Se in una giornata di sole, con un caldo boia, mi viene da togliere il casco mentre vado in giro in bici, penso subito: “Se qualcuno mi vede, fa una foto e la mette su Twitter, son senza casco”. Non è che mi attacchino o chissà cosa, però offro un brutto esempio. Così mi tengo il casco in testa, se la fatica è quella poco male. Cosa che, tra parentesi, mi salva anche la vita. Perché sono un somaro e vado giù a 80 all’ora in discesa… In realtà la parte pesante è un’altra, il fatto che siamo esseri umani, abbiamo mille sfaccettature, e ogni tanto, soprattutto se non facciamo male a nessuno, ci piacerebbe concederci qualche piccola deroga. Non che abbia grandi desideri ma tempo fa, ad esempio, con Filippo si parlava di come festeggiare i nostri cinquant’anni. E a me è venuta la pazza idea, cui chiaramente conoscendoci non daremo seguito, di dire: «Cavolo, andiamo ad Amsterdam per un weekend, ci spariamo un gran cannone». Detto da me che non me ne sono fatto uno in tutta la vita…

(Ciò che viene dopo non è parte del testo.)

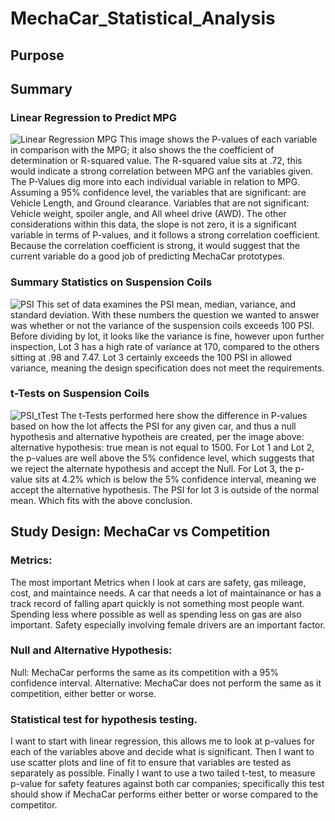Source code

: # MechaCar_Statistical_Analysis

## Purpose

## Summary 
### Linear Regression to Predict MPG
![Linear Regression MPG](https://user-images.githubusercontent.com/106715300/193467448-3510e357-306d-4014-aae0-e9e590ab4ae6.png)
This image shows the P-values of each variable in comparison with the MPG; it also shows the the coefficient of determination or R-squared value. The R-squared value sits at .72, this would indicate a strong correlation between MPG anf the variables given. The P-Values dig more into each individual variable in relation to MPG. Assuming a 95% confidence level, the variables that are significant: are Vehicle Length, and Ground clearance. Variables that are not significant: Vehicle weight, spoiler angle, and All wheel drive (AWD). 
The other considerations within this data, the slope is not zero, it is a significant variable in terms of P-values, and it follows a strong correlation coefficient. Because the correlation coefficient is strong, it would suggest that the current variable do a good job of predicting MechaCar prototypes. 

### Summary Statistics on Suspension Coils 
![PSI](https://user-images.githubusercontent.com/106715300/193470141-ddf05827-5899-4261-bd33-bdeb347b9d56.png)
This set of data examines the PSI mean, median, variance, and standard deviation. With these numbers the question we wanted to answer was whether or not the variance of the suspension coils exceeds 100 PSI. Before dividing by lot, it looks like the variance is fine, however upon further inspection, Lot 3 has a high rate of variance at 170, compared to the others sitting at .98 and 7.47. Lot 3 certainly exceeds the 100 PSI in allowed variance, meaning the design specification does not meet the requirements. 

### t-Tests on Suspension Coils
![PSI_tTest](https://user-images.githubusercontent.com/106715300/194179158-82aca9f7-936f-48e7-8f55-305947c5504d.png)
The t-Tests performed here show the difference in P-values based on how the lot affects the PSI for any given car, and thus a null hypothesis and alternative hypotheis are created, per the image above: alternative hypothesis: true mean is not equal to 1500. 
For Lot 1 and Lot 2, the p-values are well above the 5% confidence level, which suggests that we reject the alternate hypothesis and accept the Null. For Lot 3, the p-value sits at 4.2% which is below the 5% confidence interval, meaning we accept the alternative hypothesis. The PSI for lot 3 is outside of the normal mean. Which fits with the above conclusion. 

## Study Design: MechaCar vs Competition
### Metrics:
The most important Metrics when I look at cars are safety, gas mileage, cost, and maintaince needs. A car that needs a lot of maintainance or has a track record of falling apart quickly is not something most people want. Spending less where possible as well as spending less on gas are also important. Safety especially involving female drivers are an important factor. 
### Null and Alternative Hypothesis:
Null: MechaCar performs the same as its competition with a 95% confidence interval. 
Alternative: MechaCar does not perform the same as it competition, either better or worse. 
### Statistical test for hypothesis testing. 
I want to start with linear regression, this allows me to look at p-values for each of the variables above and decide what is significant. Then I want to use scatter plots and line of fit to ensure that variables are tested as separately as possible. Finally I want to use a two tailed t-test, to measure p-value for safety features against both car companies; specifically this test should show if MechaCar performs either better or worse compared to the competitor.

Sono tutte tentazioni che non ho mai avuto, ma è una questione mentale. Devi sempre essere irreprensibile. Ed è una responsabilità grossa. Anche perché – avendo questa immagine “santificata” – nessuno osa dire niente, anche quando dovrebbe. Ma di sicuro al primo errore si scatenerebbe di tutto. E non sempre hai il controllo o dipende da te. Un giorno, qualche mese fa, sono usciti titoli enormi sui giornali: Doping, anche l’atletica italiana nella bufera. Poi andavi a leggere l’articolo e scoprivi che si trattava di una mancata o inesatta compilazione del modello Whereabouts, che tutti gli atleti devono aggiornare quotidianamente o quasi, per segnalare dove si trovano in caso di test antidoping a sorpresa. Lo compilo sempre anch’io. E sotto quel titolo c’erano tutti i nomi in bella evidenza. Gli atleti hanno fatto un errore, non c’è dubbio. Ma un conto è prendere dell’Epo per migliorare le proprie prestazioni, quindi doparsi, un altro non dichiarare in modo preciso la reperibilità. Anche perché, siccome non sono mai venuti a farti un accertamento, dopo un po’ non ricordi i dettagli e puoi dimenticarti. Comunque, quegli atleti lì sono stati sputtanati ben bene. Dopodiché a distanza di tempo – siccome c’erano stati grandissimi vizi di procedura, anche da parte dell’ente preposto ai controlli – il tribunale ha stabilito che il fatto non sussisteva e sono stati tutti prosciolti. Però, come al solito, io l’ho scoperto guardando per caso una pagina di Televideo che riportava che “gli atleti sono stati tutti assolti in quanto il fatto non sussiste”. Mentre quando li hanno accusati c’erano titoli grossi così, e si sa che la gente si ferma molto spesso a quelli. Posso solo mettermi nei panni di questi atleti ed essere dispiaciuto. Li hanno attaccati pesantemente e non erano certo nomi famosi.
Se succedesse qualcosa del genere a me, un sacco di gente mi vomiterebbe addosso una quantità di cattiverie incredibile. Per farmi pagare i complimenti, i riconoscimenti, che io stesso so di non meritare. Ma non è nemmeno colpa mia se me li fanno. Pagherei il fatto di aver stufato senza che fosse mia intenzione, non per una colpa vera. Ma mi rendo conto che sotto la cenere c’è un potenziale esplosivo, legato all’essere un po’ nazionalpopolare, come la Ferrari o come è stato Alberto Tomba ai tempi. Per una serie di ragioni sono diventato uno che rende visibile qualsiasi cosa faccia. E questo comporta dei rischi, anche se in fondo non deve disturbarmi. Ma con la popolarità ho dovuto imparare a fare i conti. Ben prima delle medaglie di Londra.